The crash sensing algorithm used in 1999 model year GM vehicles decides whether to deploy the airbags based on calibration values stored in the SDM reflecting that vehicle model's response to a variety of impact conditions. This predictive algorithm must make airbag deployment decisions typically within 15-50 msec (.015-.050 sec) after impact.

The SDM's longitudinal accelerometer is low-pass filtered at approximately 400 Hz. to protect against aliasing, before being input to the microcontroller. The typical SDM contains 32k bytes of ROM for program code, 512 bytes of RAM, and 512 bytes of EEPROM. Every 312 microseconds, the algorithm samples the accelerometer using an A/D converter (ADC) and when two successive samples exceed about 2 gs of deceleration, the algorithm is activated (algorithm enable).

Because of EEPROM space limitations, the SDM does not record the actual deceleration data. However, the frequency content of the crash pulse that is of interest to crash reconstructionists typically does not exceed 60 Hz and the crash pulse can therefore be well-represented by low frequency velocity change data (ΔV). The SDM computes ΔV by integrating the average of four 312-microsecond acceleration samples and stores them at 10 msec increments in RAM. Figure 1 shows the ΔV values for a representative moderately high severity crash at each 10 msec point with a smooth curve drawn through them.

Figure 1: Post-impact ΔV vs. Time

Several other sensors provide driver seat belt status, vehicle speed, engine RPM, brake on/off status, and throttle position. The driver seat belt switch signal is typically input into the SDM while the remaining sensors are monitored by one or more other electronic modules that broadcast their data onto the serial data bus. If there is an airbag deployment or a near-deployment crash, the last five seconds of data immediately preceding algorithm enable are stored in EEPROM. All stored data can later be recovered using a laptop PC equipped with appropriate software and interface hardware.

Figure 2 shows how the pre-impact sensor data would appear when downloaded. To understand this requires some knowledge of the serial data bus and the SDM's role. First, the serial data bus operates as a "contention" type of bus. Electronic modules transmit data based on a "send on change" design. For example, when engine speed changes by at least 32 RPM, the engine microcontroller broadcasts the new RPM value on the serial bus.

Figure 2: Pre-impact Vehicle Data vs.

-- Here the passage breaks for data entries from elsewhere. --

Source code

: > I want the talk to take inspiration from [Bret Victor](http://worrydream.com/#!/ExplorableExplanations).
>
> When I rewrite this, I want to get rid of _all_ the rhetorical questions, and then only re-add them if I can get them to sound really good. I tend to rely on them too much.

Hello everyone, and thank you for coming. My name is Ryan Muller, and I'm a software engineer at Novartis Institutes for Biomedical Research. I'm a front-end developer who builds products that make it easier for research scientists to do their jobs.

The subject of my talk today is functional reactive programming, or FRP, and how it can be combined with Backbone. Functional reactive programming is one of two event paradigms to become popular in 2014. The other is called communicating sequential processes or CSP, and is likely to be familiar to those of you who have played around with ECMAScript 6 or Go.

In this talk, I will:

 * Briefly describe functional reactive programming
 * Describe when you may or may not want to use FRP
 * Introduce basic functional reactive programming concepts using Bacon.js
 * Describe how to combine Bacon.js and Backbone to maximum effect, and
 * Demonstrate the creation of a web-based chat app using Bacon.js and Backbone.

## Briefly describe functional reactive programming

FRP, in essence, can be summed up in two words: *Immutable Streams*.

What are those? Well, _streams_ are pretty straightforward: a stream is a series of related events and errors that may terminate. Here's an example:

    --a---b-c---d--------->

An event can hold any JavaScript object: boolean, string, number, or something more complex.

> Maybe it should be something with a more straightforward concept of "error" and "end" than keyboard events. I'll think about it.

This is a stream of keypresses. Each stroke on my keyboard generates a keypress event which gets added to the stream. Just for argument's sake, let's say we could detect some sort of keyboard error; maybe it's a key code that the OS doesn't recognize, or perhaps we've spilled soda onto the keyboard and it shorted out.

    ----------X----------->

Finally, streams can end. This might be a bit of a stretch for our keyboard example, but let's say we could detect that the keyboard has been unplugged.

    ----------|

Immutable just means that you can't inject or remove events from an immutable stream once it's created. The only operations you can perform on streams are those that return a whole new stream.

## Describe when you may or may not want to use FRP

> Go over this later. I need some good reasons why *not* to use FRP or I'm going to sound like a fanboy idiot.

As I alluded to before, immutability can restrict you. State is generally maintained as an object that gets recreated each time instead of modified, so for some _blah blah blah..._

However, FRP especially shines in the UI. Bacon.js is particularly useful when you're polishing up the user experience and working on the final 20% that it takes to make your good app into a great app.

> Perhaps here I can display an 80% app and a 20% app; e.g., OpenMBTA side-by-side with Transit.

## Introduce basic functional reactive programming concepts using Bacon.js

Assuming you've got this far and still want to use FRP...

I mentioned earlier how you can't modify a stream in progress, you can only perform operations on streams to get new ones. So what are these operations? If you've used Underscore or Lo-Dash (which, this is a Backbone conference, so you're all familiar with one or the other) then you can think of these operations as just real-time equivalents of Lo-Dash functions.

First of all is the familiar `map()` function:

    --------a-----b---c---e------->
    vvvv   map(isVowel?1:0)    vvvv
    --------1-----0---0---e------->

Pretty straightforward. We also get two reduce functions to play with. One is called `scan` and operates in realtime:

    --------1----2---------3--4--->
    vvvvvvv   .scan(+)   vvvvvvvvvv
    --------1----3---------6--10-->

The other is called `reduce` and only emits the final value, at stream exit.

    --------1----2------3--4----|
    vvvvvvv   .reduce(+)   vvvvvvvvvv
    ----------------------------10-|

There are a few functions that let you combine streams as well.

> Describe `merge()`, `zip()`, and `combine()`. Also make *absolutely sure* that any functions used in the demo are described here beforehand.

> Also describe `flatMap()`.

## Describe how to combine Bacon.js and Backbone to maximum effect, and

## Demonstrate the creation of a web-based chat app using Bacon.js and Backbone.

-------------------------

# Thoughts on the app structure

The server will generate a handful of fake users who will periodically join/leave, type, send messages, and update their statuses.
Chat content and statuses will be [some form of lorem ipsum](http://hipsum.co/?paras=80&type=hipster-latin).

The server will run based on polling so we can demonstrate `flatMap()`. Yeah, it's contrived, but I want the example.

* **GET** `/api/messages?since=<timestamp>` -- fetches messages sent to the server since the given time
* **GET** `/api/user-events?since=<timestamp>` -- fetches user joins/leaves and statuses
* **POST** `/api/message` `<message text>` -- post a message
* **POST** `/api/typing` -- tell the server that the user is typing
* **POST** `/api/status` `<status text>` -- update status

Time

Once each second, the SDM takes the most recent sensor data values and stores them in a recirculating buffer (RAM), one storage location for each parameter for a total of 5 seconds. When the airbag sensing system algorithm "enables" shortly after impact, buffer refreshing is suspended. Note that algorithm enable is asynchronous with the transmission of vehicle speed and other data. Hence, the data on the bus can be skewed in time from the crash by as much as one second.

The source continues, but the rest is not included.